__TASK PROMPT__.
Where the word "ResearchPaper" appears in a line below, copy the whole line.

(Plain-text document sources)
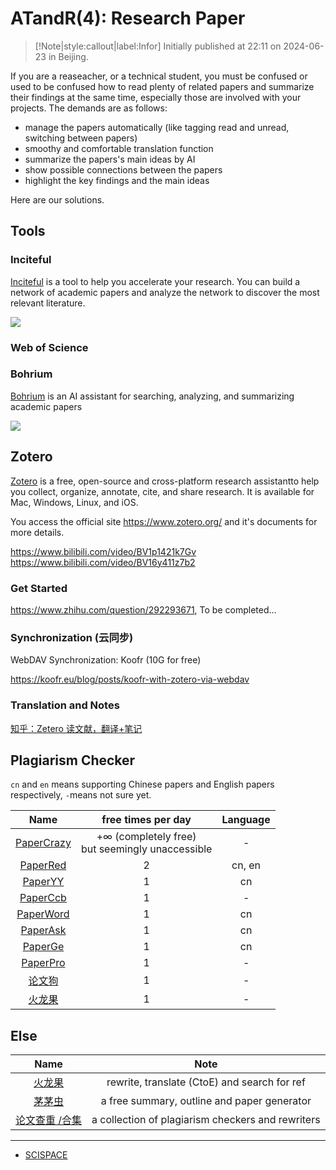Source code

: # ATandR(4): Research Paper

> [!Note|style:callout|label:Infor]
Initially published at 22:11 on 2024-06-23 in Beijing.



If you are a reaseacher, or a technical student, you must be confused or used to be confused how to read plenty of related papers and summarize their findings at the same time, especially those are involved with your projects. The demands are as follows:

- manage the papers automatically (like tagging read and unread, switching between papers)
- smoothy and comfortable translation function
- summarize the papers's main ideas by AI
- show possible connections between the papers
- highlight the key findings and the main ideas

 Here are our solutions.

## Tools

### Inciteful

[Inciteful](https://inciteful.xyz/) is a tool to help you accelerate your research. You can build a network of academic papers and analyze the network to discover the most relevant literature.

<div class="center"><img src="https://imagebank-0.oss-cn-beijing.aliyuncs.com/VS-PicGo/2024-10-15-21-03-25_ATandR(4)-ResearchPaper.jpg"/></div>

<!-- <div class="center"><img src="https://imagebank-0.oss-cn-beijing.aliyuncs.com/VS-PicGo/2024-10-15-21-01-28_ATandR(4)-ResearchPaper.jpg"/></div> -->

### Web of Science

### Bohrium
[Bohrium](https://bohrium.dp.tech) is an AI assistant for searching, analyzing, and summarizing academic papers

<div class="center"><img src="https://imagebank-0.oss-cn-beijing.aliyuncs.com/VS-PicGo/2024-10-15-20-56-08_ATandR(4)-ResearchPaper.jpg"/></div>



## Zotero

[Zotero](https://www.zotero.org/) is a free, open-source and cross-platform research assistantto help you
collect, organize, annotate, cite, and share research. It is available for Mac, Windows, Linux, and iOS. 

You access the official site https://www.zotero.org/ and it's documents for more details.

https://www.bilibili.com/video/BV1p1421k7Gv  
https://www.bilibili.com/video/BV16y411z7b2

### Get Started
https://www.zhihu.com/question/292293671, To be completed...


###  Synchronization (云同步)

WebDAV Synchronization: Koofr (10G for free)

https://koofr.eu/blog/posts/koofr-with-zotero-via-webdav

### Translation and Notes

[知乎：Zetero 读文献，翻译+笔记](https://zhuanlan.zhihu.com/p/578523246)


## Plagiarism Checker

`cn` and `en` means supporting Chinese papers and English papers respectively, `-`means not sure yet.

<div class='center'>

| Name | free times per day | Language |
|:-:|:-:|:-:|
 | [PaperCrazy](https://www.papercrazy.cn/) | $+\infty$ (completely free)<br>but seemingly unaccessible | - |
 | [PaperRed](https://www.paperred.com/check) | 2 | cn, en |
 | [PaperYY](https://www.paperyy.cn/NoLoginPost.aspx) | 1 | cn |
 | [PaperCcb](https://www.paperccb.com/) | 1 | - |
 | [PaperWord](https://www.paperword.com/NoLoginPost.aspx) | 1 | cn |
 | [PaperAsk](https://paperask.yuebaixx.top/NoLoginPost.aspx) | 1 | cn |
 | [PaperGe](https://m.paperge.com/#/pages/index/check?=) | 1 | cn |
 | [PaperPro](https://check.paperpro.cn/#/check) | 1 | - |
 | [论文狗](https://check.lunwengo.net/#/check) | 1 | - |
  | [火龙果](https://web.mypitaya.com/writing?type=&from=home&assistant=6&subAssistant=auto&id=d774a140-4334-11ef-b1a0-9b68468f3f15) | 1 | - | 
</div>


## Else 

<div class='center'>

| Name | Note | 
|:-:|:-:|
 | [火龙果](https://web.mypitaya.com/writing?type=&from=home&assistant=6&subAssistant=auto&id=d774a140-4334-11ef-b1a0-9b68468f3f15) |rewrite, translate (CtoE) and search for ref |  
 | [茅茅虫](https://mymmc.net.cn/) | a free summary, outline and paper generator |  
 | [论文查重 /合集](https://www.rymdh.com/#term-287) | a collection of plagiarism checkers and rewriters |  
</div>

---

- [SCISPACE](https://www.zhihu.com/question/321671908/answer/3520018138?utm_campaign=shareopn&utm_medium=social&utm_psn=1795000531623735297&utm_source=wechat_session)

__EXERCISE OUTPUT__.
<div class="center"><img src="https://imagebank-0.oss-cn-beijing.aliyuncs.com/VS-PicGo/2024-10-15-21-03-25_ATandR(4)-ResearchPaper.jpg"/></div>
<!-- <div class="center"><img src="https://imagebank-0.oss-cn-beijing.aliyuncs.com/VS-PicGo/2024-10-15-21-01-28_ATandR(4)-ResearchPaper.jpg"/></div> -->
<div class="center"><img src="https://imagebank-0.oss-cn-beijing.aliyuncs.com/VS-PicGo/2024-10-15-20-56-08_ATandR(4)-ResearchPaper.jpg"/></div>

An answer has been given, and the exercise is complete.